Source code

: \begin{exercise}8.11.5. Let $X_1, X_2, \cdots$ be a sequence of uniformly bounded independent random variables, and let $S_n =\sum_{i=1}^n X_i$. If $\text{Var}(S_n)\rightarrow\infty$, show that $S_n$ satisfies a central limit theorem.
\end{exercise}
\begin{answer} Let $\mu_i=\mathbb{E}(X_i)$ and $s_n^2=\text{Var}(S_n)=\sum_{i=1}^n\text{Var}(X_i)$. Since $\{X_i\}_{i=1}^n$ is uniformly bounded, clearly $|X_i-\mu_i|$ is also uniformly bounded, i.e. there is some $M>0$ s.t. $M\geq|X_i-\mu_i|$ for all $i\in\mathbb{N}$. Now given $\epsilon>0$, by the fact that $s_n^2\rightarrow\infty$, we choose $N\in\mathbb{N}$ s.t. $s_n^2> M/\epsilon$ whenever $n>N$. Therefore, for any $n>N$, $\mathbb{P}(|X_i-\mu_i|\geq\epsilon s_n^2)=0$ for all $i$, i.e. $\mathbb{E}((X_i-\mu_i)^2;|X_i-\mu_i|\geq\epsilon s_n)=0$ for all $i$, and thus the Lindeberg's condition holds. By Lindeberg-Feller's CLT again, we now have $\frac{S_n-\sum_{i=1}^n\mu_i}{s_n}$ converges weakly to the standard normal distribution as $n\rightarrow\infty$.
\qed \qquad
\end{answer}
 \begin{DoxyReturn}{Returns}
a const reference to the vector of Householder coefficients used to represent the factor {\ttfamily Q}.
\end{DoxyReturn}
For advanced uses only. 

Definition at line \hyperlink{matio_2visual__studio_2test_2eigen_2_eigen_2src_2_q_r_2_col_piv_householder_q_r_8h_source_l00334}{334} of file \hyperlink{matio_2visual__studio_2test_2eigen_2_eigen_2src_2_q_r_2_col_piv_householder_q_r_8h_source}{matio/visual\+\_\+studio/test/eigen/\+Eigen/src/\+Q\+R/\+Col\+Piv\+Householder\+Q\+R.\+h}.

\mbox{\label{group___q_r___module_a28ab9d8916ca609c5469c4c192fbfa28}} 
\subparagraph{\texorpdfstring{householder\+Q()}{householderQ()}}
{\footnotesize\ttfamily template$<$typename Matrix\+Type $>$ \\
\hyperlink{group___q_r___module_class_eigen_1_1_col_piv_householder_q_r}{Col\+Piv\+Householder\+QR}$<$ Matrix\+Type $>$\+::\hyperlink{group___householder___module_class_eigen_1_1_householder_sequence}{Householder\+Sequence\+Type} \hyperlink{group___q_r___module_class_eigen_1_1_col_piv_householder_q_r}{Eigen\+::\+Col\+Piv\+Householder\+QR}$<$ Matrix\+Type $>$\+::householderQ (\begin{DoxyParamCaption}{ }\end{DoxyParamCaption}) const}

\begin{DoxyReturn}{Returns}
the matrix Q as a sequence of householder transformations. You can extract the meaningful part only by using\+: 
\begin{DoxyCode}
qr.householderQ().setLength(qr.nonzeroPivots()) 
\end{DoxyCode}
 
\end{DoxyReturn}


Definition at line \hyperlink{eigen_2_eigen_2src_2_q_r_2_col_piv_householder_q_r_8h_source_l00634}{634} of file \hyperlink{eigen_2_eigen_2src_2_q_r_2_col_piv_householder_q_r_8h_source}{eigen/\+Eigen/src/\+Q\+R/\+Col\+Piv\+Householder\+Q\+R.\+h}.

═══

(Your instructions) Scan the listing and copy every line where the string "Returns" shows up.

(Result of the task)
 \begin{DoxyReturn}{Returns}
\begin{DoxyReturn}{Returns}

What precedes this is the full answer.